(Stored data):
==========

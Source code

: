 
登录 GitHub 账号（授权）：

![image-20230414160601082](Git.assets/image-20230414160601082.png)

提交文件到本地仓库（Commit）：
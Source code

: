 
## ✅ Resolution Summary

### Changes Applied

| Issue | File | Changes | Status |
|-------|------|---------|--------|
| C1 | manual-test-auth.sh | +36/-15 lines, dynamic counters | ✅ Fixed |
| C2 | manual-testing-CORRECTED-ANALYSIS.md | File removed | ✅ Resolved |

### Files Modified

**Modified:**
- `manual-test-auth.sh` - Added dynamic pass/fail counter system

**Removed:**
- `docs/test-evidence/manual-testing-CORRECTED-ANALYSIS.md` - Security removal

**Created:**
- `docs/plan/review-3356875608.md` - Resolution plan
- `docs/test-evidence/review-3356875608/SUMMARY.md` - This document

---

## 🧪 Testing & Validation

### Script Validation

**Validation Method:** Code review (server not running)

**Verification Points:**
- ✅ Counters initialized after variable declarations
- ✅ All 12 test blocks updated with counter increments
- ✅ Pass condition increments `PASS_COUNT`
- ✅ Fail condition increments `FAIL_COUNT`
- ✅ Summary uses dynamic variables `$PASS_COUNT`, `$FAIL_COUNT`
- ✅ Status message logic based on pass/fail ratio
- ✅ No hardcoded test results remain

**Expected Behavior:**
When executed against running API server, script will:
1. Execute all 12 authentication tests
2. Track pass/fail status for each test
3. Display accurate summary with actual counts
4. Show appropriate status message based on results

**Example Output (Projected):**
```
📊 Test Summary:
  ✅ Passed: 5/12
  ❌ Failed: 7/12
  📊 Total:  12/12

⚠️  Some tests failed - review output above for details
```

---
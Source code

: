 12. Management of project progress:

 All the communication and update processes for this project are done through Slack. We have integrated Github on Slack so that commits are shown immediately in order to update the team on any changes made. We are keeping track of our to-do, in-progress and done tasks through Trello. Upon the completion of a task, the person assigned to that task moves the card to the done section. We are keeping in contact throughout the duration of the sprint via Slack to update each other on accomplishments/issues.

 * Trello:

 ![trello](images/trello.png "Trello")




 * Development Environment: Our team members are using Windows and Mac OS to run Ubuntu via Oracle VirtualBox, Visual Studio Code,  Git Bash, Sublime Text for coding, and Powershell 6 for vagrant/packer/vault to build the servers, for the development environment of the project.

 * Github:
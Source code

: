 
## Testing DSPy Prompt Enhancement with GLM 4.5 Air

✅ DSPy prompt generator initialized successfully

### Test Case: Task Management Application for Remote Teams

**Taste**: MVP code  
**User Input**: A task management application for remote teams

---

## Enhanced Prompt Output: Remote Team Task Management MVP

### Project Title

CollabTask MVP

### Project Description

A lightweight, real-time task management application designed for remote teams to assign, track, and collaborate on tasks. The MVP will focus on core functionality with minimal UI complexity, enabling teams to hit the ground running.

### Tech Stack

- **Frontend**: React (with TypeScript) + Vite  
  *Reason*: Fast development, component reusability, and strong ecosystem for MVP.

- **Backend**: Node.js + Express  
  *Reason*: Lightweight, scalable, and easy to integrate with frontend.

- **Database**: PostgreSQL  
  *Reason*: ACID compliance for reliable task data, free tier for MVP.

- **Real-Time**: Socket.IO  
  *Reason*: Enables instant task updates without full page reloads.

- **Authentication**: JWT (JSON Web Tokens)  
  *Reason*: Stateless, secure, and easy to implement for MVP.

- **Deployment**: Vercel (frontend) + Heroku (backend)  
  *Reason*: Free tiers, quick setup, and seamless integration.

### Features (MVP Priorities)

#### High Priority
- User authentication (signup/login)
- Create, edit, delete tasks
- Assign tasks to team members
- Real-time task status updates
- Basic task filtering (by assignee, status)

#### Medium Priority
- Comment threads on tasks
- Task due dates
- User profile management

==========

(Your assignment): Take the records shown above and output them again exactly.

(Response):
Source code

: 
登录 GitHub 账号（授权）：

![image-20230414160601082](Git.assets/image-20230414160601082.png)

提交文件到本地仓库（Commit）：
Source code

: 
## ✅ Resolution Summary

### Changes Applied

| Issue | File | Changes | Status |
|-------|------|---------|--------|
| C1 | manual-test-auth.sh | +36/-15 lines, dynamic counters | ✅ Fixed |
| C2 | manual-testing-CORRECTED-ANALYSIS.md | File removed | ✅ Resolved |

### Files Modified

**Modified:**
- `manual-test-auth.sh` - Added dynamic pass/fail counter system

**Removed:**
- `docs/test-evidence/manual-testing-CORRECTED-ANALYSIS.md` - Security removal

**Created:**
- `docs/plan/review-3356875608.md` - Resolution plan
- `docs/test-evidence/review-3356875608/SUMMARY.md` - This document

---

## 🧪 Testing & Validation

### Script Validation

**Validation Method:** Code review (server not running)

**Verification Points:**
- ✅ Counters initialized after variable declarations
- ✅ All 12 test blocks updated with counter increments
- ✅ Pass condition increments `PASS_COUNT`
- ✅ Fail condition increments `FAIL_COUNT`
- ✅ Summary uses dynamic variables `$PASS_COUNT`, `$FAIL_COUNT`
- ✅ Status message logic based on pass/fail ratio
- ✅ No hardcoded test results remain

**Expected Behavior:**
When executed against running API server, script will:
1. Execute all 12 authentication tests
2. Track pass/fail status for each test
3. Display accurate summary with actual counts
4. Show appropriate status message based on results

**Example Output (Projected):**
```
📊 Test Summary:
  ✅ Passed: 5/12
  ❌ Failed: 7/12
  📊 Total:  12/12

⚠️  Some tests failed - review output above for details
```

---
Source code

: 12. Management of project progress:

 All the communication and update processes for this project are done through Slack. We have integrated Github on Slack so that commits are shown immediately in order to update the team on any changes made. We are keeping track of our to-do, in-progress and done tasks through Trello. Upon the completion of a task, the person assigned to that task moves the card to the done section. We are keeping in contact throughout the duration of the sprint via Slack to update each other on accomplishments/issues.

 * Trello:

 ![trello](images/trello.png "Trello")




 * Development Environment: Our team members are using Windows and Mac OS to run Ubuntu via Oracle VirtualBox, Visual Studio Code,  Git Bash, Sublime Text for coding, and Powershell 6 for vagrant/packer/vault to build the servers, for the development environment of the project.

 * Github:
Source code

: 
## Testing DSPy Prompt Enhancement with GLM 4.5 Air

✅ DSPy prompt generator initialized successfully

### Test Case: Task Management Application for Remote Teams

**Taste**: MVP code  
**User Input**: A task management application for remote teams

---

## Enhanced Prompt Output: Remote Team Task Management MVP

### Project Title

CollabTask MVP

### Project Description

A lightweight, real-time task management application designed for remote teams to assign, track, and collaborate on tasks. The MVP will focus on core functionality with minimal UI complexity, enabling teams to hit the ground running.

### Tech Stack

- **Frontend**: React (with TypeScript) + Vite  
  *Reason*: Fast development, component reusability, and strong ecosystem for MVP.

- **Backend**: Node.js + Express  
  *Reason*: Lightweight, scalable, and easy to integrate with frontend.

- **Database**: PostgreSQL  
  *Reason*: ACID compliance for reliable task data, free tier for MVP.

- **Real-Time**: Socket.IO  
  *Reason*: Enables instant task updates without full page reloads.

- **Authentication**: JWT (JSON Web Tokens)  
  *Reason*: Stateless, secure, and easy to implement for MVP.

- **Deployment**: Vercel (frontend) + Heroku (backend)  
  *Reason*: Free tiers, quick setup, and seamless integration.

### Features (MVP Priorities)

#### High Priority
- User authentication (signup/login)
- Create, edit, delete tasks
- Assign tasks to team members
- Real-time task status updates
- Basic task filtering (by assignee, status)

#### Medium Priority
- Comment threads on tasks
- Task due dates
- User profile management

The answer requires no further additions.